The federal trial courts in Chicago traditionally granted journalists access to new civil actions as soon as they crossed the clerk’s counter. That tradition continued with electronic filing, where new filings now become public the moment they are received.
The same was true in Cook County, where the state court clerk put new filings in a plastic tray for review by the press as soon as they crossed the counter.
With the transition to modern technology, however, press access took a step backwards in Cook County.
The state court clerk, Dorothy Brown, began withholding the new complaints while her staff “processed” the cases. Processing requires a series of administrative steps that regularly delay access to the new filings for a day or two.
Joined by the Chicago Tribune, The New York Times and The Associated Press, Courthouse News challenged the clerk’s withholding policy. The press corps won that challenge late last year.
In a strong opinion enjoining Brown’s withholding policy, U.S. District Judge William Kennelly wrote, “The Seventh Circuit has repeatedly observed that, where a First Amendment right of access is found, such access should be ‘immediate and contemporaneous.’”
He cited the landmark First Amendment ruling in Grove Fresh v. Everfresh Juice, a 1994 decision by U.S. Circuit Judge William Bauer.
But Bauer, appointed by President Gerald Ford, remained entirely silent on the panel that heard arguments in September in the current case of Courthouse News v. Brown.
He was joined on the panel by U.S. Circuit Judge Michael Scudder, a Trump appointee, and U.S. Circuit Judge David Hamilton, an Obama appointee. Hamilton wrote the 21-page opinion published Tuesday that distinguished the circuit’s precedent and ruled against the press corps.
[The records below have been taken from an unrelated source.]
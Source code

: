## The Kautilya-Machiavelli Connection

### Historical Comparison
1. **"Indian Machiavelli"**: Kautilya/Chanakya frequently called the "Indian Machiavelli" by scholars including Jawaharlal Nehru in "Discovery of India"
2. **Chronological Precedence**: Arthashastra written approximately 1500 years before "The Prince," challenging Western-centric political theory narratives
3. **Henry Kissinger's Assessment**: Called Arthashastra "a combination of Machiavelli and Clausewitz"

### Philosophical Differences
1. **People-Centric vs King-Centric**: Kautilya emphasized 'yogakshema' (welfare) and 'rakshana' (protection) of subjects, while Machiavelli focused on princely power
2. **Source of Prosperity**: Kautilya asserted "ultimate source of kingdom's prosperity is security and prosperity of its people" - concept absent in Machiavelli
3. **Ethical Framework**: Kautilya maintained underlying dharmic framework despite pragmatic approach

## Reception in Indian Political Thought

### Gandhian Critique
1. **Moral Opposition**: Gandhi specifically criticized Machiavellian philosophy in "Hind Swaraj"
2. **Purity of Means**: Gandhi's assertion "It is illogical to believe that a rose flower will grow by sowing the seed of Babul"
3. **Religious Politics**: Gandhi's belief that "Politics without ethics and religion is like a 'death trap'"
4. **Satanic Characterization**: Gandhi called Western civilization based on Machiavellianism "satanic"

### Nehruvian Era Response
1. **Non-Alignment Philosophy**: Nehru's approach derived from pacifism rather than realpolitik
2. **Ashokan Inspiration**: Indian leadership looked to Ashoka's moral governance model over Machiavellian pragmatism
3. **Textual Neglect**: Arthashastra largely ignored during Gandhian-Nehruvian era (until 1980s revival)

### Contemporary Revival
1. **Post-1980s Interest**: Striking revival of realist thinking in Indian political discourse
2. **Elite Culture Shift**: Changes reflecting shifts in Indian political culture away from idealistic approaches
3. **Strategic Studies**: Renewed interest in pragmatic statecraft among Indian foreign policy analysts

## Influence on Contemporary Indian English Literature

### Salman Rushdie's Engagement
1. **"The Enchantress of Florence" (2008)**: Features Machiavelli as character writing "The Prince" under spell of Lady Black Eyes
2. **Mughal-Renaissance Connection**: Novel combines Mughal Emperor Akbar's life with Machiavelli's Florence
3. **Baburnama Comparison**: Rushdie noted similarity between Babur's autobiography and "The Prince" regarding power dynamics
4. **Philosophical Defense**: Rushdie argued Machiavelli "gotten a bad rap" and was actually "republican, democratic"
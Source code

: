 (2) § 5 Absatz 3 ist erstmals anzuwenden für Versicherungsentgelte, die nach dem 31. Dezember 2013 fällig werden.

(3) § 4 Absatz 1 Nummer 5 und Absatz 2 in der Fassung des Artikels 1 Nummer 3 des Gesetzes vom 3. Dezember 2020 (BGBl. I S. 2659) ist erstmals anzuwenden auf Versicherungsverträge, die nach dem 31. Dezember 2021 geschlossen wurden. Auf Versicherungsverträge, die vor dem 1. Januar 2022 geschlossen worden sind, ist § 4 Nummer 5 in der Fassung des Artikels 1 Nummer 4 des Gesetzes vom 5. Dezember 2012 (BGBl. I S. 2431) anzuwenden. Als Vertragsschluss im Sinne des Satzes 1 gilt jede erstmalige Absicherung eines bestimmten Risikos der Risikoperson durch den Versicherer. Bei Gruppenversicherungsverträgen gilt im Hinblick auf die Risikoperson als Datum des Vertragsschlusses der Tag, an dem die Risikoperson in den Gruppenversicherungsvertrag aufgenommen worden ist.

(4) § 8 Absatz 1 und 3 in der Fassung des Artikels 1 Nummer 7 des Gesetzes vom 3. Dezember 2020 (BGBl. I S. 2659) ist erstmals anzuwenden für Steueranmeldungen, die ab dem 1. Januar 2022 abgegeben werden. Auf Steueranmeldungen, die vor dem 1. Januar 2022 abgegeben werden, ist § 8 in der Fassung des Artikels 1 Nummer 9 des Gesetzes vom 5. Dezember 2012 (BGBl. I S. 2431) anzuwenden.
“Grove Fresh continues to provide helpful guidance on the qualified right of public access to court filings. It does not, however, compel the instant access to every filing in all civil cases ordered by the district court here,” wrote Hamilton.
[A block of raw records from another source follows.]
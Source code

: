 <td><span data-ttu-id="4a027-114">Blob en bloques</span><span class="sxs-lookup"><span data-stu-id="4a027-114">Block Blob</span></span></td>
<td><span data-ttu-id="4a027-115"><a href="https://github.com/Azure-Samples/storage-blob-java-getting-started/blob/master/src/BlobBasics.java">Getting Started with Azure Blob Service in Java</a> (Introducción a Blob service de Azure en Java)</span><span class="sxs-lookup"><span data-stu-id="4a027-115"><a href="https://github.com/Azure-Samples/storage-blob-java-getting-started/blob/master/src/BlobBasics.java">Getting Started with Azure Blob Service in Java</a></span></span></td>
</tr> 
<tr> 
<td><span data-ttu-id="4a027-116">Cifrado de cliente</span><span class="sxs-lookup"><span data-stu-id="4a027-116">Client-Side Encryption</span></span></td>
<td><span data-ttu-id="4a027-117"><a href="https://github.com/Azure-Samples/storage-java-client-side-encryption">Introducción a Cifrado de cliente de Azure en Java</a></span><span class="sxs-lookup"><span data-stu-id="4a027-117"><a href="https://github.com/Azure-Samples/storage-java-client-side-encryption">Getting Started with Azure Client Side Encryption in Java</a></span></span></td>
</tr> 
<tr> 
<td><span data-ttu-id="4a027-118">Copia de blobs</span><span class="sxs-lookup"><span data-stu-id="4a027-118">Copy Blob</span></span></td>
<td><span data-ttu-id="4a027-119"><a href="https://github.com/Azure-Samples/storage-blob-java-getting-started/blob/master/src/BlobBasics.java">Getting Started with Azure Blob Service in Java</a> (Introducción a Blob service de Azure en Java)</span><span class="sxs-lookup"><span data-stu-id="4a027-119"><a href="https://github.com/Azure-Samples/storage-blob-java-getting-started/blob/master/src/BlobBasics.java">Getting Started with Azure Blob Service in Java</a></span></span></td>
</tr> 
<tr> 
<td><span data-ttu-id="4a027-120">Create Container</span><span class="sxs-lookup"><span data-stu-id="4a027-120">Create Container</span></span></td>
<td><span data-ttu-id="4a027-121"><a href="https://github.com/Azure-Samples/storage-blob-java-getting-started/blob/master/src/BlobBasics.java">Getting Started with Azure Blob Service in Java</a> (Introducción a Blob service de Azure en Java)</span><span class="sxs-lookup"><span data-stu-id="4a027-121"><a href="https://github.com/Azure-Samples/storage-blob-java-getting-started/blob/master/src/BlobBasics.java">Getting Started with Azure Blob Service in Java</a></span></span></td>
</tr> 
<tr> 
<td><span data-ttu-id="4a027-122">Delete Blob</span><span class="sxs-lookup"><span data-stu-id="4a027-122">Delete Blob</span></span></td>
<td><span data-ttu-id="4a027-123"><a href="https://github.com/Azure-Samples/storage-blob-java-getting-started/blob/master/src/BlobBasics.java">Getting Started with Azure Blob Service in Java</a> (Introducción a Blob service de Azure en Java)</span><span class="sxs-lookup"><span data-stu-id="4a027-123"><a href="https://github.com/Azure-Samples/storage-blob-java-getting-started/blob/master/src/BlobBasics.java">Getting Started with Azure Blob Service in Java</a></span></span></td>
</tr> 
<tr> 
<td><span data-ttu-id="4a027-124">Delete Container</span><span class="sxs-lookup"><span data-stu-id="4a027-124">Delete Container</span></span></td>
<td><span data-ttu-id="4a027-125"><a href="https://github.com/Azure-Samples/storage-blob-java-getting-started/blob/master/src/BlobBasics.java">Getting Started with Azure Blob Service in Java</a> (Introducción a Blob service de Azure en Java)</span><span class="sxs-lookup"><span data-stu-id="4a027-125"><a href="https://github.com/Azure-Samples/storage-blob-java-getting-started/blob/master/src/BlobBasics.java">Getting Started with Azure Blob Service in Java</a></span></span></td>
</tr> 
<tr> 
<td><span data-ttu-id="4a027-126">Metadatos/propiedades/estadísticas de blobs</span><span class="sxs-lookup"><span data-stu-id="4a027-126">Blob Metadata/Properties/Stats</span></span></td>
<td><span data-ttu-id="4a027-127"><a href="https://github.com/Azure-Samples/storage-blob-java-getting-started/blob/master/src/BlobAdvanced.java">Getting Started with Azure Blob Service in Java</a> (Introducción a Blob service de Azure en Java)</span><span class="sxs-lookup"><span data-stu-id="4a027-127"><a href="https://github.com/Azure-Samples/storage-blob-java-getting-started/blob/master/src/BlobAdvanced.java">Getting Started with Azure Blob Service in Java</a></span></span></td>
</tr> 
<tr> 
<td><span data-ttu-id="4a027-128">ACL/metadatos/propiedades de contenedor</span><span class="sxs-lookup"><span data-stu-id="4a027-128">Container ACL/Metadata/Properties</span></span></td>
He said Illinois courts are best positioned to craft a remedy to balance state courts’ need to guarantee the media’s First Amendment right to timely access to court filings.
“It is particularly appropriate for the federal courts to step back in the first instance as the state courts continue to transition to electronic filing and, like many courts around the country, are working through the associated implementation challenges and resource limitations,” Hamilton wrote. “The claims here are not suitable for resolution in federal court at this time.”
He added, “CNS is free to pursue a remedy in the state courts.”
Scudder concurred with the opinion despite his apparent emphatic agreement with oral arguments against abstention, the doctrine used by Hamilton to reject jurisdiction.
Bauer also concurred in the opinion that gutted his landmark First Amendment ruling.